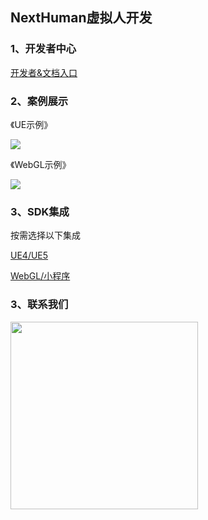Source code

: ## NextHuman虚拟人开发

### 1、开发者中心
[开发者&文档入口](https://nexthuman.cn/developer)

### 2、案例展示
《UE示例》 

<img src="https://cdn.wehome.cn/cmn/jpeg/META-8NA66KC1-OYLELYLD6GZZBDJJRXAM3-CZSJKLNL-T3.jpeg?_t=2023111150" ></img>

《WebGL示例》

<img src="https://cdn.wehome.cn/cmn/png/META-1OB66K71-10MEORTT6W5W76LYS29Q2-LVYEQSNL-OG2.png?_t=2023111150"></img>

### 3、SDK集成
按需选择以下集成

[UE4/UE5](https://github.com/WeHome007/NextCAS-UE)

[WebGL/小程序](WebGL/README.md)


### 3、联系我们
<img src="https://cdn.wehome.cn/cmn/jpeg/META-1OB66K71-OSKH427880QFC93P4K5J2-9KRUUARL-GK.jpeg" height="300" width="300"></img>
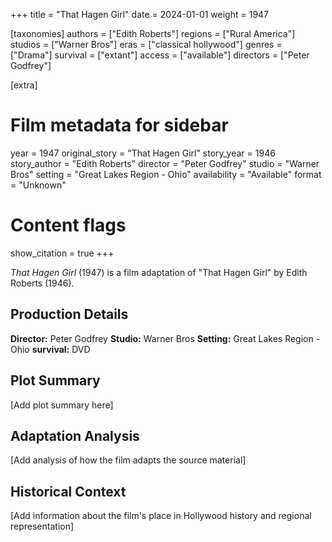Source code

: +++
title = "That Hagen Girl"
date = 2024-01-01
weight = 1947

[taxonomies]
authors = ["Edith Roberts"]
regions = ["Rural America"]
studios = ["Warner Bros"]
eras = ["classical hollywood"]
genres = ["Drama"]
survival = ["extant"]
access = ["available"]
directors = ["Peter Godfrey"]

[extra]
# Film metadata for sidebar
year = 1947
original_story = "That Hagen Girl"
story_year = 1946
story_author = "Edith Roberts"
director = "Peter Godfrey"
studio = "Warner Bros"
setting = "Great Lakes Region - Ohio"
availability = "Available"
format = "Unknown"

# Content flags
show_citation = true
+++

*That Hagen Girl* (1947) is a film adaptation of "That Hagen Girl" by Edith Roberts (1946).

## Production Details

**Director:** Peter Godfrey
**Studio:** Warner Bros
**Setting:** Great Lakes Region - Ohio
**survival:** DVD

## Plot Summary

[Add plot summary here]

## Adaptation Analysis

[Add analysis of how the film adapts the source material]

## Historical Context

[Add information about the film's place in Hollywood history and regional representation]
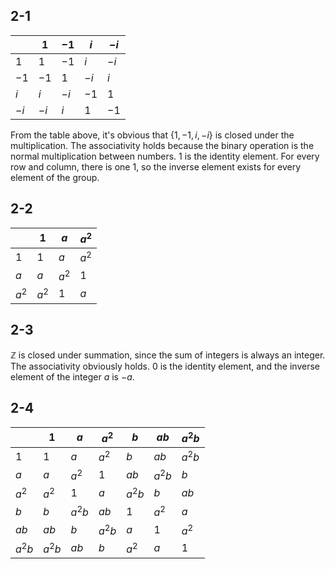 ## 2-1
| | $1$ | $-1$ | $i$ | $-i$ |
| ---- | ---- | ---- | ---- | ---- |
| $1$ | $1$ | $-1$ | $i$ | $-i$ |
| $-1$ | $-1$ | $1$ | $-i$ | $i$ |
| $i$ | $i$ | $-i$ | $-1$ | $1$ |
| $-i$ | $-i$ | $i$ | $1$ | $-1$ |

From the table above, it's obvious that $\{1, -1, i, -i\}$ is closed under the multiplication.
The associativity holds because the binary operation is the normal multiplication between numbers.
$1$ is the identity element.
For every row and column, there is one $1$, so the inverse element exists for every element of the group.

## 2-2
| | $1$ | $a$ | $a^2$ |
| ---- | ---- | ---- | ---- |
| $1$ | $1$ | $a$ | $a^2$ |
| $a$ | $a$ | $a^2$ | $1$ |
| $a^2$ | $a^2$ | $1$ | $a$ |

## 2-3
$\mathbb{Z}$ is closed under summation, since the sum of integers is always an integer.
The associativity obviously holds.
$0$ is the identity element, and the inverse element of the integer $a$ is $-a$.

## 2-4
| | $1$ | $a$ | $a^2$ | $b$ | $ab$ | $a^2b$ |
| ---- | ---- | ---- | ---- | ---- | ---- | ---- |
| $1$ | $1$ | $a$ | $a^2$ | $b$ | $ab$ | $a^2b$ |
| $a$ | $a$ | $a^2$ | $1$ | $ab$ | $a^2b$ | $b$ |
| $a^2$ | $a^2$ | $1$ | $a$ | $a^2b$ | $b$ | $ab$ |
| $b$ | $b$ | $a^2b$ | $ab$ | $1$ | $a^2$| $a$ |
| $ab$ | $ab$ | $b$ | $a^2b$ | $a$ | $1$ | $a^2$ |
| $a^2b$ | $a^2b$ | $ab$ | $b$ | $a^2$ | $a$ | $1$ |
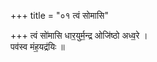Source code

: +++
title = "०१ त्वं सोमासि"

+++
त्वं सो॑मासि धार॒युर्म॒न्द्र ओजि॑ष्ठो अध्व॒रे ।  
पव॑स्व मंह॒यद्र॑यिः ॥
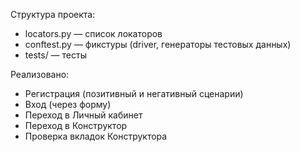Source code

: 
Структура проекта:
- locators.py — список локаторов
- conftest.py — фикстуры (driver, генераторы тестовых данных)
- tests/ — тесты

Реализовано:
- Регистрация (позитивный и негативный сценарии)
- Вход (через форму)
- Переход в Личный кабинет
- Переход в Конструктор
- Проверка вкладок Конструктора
++++++++++
Work required:
Write out the material above once more, word for word. Images stay out.

Output:
Source code

: ## NextHuman虚拟人开发

### 1、开发者中心
[开发者&文档入口](https://nexthuman.cn/developer)

### 2、案例展示
《UE示例》 

<img src="https://cdn.wehome.cn/cmn/jpeg/META-8NA66KC1-OYLELYLD6GZZBDJJRXAM3-CZSJKLNL-T3.jpeg?_t=2023111150" ></img>

《WebGL示例》

<img src="https://cdn.wehome.cn/cmn/png/META-1OB66K71-10MEORTT6W5W76LYS29Q2-LVYEQSNL-OG2.png?_t=2023111150"></img>

### 3、SDK集成
按需选择以下集成

[UE4/UE5](https://github.com/WeHome007/NextCAS-UE)

[WebGL/小程序](WebGL/README.md)


### 3、联系我们
<img src="https://cdn.wehome.cn/cmn/jpeg/META-1OB66K71-OSKH427880QFC93P4K5J2-9KRUUARL-GK.jpeg" height="300" width="300"></img>
Source code

: +++
title = "That Hagen Girl"
date = 2024-01-01
weight = 1947

[taxonomies]
authors = ["Edith Roberts"]
regions = ["Rural America"]
studios = ["Warner Bros"]
eras = ["classical hollywood"]
genres = ["Drama"]
survival = ["extant"]
access = ["available"]
directors = ["Peter Godfrey"]

[extra]
# Film metadata for sidebar
year = 1947
original_story = "That Hagen Girl"
story_year = 1946
story_author = "Edith Roberts"
director = "Peter Godfrey"
studio = "Warner Bros"
setting = "Great Lakes Region - Ohio"
availability = "Available"
format = "Unknown"

# Content flags
show_citation = true
+++

*That Hagen Girl* (1947) is a film adaptation of "That Hagen Girl" by Edith Roberts (1946).

## Production Details

**Director:** Peter Godfrey
**Studio:** Warner Bros
**Setting:** Great Lakes Region - Ohio
**survival:** DVD

## Plot Summary

[Add plot summary here]

## Adaptation Analysis

[Add analysis of how the film adapts the source material]

## Historical Context

[Add information about the film's place in Hollywood history and regional representation]
 ## 2-1
| | $1$ | $-1$ | $i$ | $-i$ |
| ---- | ---- | ---- | ---- | ---- |
| $1$ | $1$ | $-1$ | $i$ | $-i$ |
| $-1$ | $-1$ | $1$ | $-i$ | $i$ |
| $i$ | $i$ | $-i$ | $-1$ | $1$ |
| $-i$ | $-i$ | $i$ | $1$ | $-1$ |

From the table above, it's obvious that $\{1, -1, i, -i\}$ is closed under the multiplication.
The associativity holds because the binary operation is the normal multiplication between numbers.
$1$ is the identity element.
For every row and column, there is one $1$, so the inverse element exists for every element of the group.

## 2-2
| | $1$ | $a$ | $a^2$ |
| ---- | ---- | ---- | ---- |
| $1$ | $1$ | $a$ | $a^2$ |
| $a$ | $a$ | $a^2$ | $1$ |
| $a^2$ | $a^2$ | $1$ | $a$ |

## 2-3
$\mathbb{Z}$ is closed under summation, since the sum of integers is always an integer.
The associativity obviously holds.
$0$ is the identity element, and the inverse element of the integer $a$ is $-a$.

## 2-4
| | $1$ | $a$ | $a^2$ | $b$ | $ab$ | $a^2b$ |
| ---- | ---- | ---- | ---- | ---- | ---- | ---- |
| $1$ | $1$ | $a$ | $a^2$ | $b$ | $ab$ | $a^2b$ |
| $a$ | $a$ | $a^2$ | $1$ | $ab$ | $a^2b$ | $b$ |
| $a^2$ | $a^2$ | $1$ | $a$ | $a^2b$ | $b$ | $ab$ |
| $b$ | $b$ | $a^2b$ | $ab$ | $1$ | $a^2$| $a$ |
| $ab$ | $ab$ | $b$ | $a^2b$ | $a$ | $1$ | $a^2$ |
| $a^2b$ | $a^2b$ | $ab$ | $b$ | $a^2$ | $a$ | $1$ |
Source code

: +++
title = "०१ त्वं सोमासि"

+++
त्वं सो॑मासि धार॒युर्म॒न्द्र ओजि॑ष्ठो अध्व॒रे ।  
पव॑स्व मंह॒यद्र॑यिः ॥
Source code

: 
Структура проекта:
- locators.py — список локаторов
- conftest.py — фикстуры (driver, генераторы тестовых данных)
- tests/ — тесты

Реализовано:
- Регистрация (позитивный и негативный сценарии)
- Вход (через форму)
- Переход в Личный кабинет
- Переход в Конструктор
- Проверка вкладок Конструктора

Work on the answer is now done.